Detroit Mercy men's basketball just got hit with the kind of whistle you can't argue: the Titans are out of NCAA postseason contention next season after the program fell short of the Academic Progress Rate benchmark. Athletic director Robert Vowels broke the news in a letter to donors and fans, undercutting a late-season surge that had Detroit Mercy flirting with an NCAA Tournament berth. Head coach Mark Montgomery and his staff now say the focus will shift squarely to academics and player development while the program rides out the ban.

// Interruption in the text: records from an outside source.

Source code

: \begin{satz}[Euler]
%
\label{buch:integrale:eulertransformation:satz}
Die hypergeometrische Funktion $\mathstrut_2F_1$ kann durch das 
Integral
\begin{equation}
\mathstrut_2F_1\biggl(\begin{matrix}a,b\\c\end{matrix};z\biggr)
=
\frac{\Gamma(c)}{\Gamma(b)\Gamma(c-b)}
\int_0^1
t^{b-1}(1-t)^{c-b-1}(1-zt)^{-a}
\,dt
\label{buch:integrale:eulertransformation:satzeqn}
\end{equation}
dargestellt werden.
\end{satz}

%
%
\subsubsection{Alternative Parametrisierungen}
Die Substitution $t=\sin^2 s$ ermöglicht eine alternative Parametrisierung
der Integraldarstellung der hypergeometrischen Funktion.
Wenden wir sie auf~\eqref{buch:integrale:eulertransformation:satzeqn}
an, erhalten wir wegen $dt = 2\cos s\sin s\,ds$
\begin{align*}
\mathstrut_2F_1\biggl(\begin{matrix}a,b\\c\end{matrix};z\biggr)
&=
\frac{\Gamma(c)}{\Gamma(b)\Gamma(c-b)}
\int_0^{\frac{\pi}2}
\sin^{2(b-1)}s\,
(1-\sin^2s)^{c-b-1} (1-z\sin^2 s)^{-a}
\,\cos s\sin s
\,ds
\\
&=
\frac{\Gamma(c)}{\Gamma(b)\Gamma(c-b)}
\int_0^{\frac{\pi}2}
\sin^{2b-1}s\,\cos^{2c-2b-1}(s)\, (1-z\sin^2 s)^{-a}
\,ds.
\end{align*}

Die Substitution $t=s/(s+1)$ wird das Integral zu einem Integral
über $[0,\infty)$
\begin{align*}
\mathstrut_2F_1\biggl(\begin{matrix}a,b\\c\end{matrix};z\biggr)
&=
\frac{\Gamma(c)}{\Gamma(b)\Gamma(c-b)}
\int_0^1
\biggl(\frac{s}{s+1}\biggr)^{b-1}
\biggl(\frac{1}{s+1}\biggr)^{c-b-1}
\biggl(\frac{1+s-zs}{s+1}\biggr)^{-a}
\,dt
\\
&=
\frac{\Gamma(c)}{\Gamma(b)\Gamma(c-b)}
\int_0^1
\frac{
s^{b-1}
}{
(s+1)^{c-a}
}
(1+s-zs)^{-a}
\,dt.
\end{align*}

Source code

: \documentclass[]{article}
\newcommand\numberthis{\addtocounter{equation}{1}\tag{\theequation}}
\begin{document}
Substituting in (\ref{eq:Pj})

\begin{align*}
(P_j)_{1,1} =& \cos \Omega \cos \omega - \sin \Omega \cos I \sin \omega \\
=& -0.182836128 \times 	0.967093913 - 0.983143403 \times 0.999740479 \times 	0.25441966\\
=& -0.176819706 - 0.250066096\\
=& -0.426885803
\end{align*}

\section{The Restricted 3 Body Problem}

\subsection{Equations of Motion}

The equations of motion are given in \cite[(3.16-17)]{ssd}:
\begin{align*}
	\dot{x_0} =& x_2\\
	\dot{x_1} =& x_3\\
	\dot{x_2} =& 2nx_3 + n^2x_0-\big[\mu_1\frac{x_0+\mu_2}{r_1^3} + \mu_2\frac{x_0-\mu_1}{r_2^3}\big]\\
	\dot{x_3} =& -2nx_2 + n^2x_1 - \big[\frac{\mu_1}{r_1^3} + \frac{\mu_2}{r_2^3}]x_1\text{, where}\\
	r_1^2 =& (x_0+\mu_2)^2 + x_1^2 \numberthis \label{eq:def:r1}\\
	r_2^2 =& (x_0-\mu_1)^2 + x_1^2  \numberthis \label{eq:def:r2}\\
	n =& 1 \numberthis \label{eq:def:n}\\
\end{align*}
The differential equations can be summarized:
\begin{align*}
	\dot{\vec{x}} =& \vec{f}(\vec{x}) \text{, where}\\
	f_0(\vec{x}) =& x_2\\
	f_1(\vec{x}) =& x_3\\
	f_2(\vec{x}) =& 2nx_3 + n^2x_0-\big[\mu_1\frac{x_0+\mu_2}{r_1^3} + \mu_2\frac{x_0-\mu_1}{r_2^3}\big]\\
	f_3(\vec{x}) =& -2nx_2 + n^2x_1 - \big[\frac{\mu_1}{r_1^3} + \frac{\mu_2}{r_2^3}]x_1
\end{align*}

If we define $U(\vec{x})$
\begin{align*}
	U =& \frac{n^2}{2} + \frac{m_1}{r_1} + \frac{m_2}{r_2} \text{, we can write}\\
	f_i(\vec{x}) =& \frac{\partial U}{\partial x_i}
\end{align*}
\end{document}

According to The Detroit News, the NCAA is set to roll out its annual APR report on Tuesday and has tagged Detroit Mercy with a one-year postseason suspension to be served in the 2026-27 season. Vowels called the outcome "particularly disappointing" in his letter, noting it lands just weeks after the Titans made a surprise charge all the way to the Horizon League title game.
How APR penalties work
The NCAA's Academic Progress Rate is essentially a long-term report card for each team, tracking academic eligibility and retention on a rolling four-year scale. Programs that dip below the 930 benchmark can be hit with scholarship cuts, reduced practice time or a full-on postseason ban. As the NCAA explains, APR is meant to predict graduation and retention outcomes, and the association can choose from a range of penalties when a team's four-year score falls under the standard.
A familiar sanction
For Detroit Mercy, this is frustrating but not unfamiliar territory. The men's program has been punished for APR problems before, and The Detroit News reports this latest hit is the third academic-related sanction in roughly a decade. The outlet also notes Detroit Mercy and Montgomery recently finalized a contract extension that runs through the 2030-31 season, even as the school was pressing its appeals of the APR ruling.
Roster and next season
The university's roster listings and public statements show several senior leaders and key underclass contributors are still in the fold, and the staff has been leaning hard into academic monitoring in recent months. The team's official site lays out the 2025-26 roster and coaching staff, underscoring that the Titans expect to roll out an experienced group, even if that squad knows from day one it will not be eligible for NCAA postseason play next year. University of Detroit Mercy Athletics
What's next for the program
Detroit Mercy says it already filed appeals and waiver requests, but the NCAA held firm on the sanction. If the program shows clear academic improvement, the association sometimes eases or removes penalties in later reporting cycles, although that is not guaranteed. The school maintains it has new plans in motion to strengthen academic support and keep closer tabs on player retention, and the next APR release will reveal whether those efforts actually move the needle. NCAA
For now, the ban cuts into the momentum of one of the Horizon League's more surprising storylines this season and flips the script in the locker room: instead of talking about March runs, the Titans are being measured in credit hours and retention charts. Fans and donors will be watching closely to see if the recent surge on the court can be matched by steady academic gains when the APR scores are recalculated next year.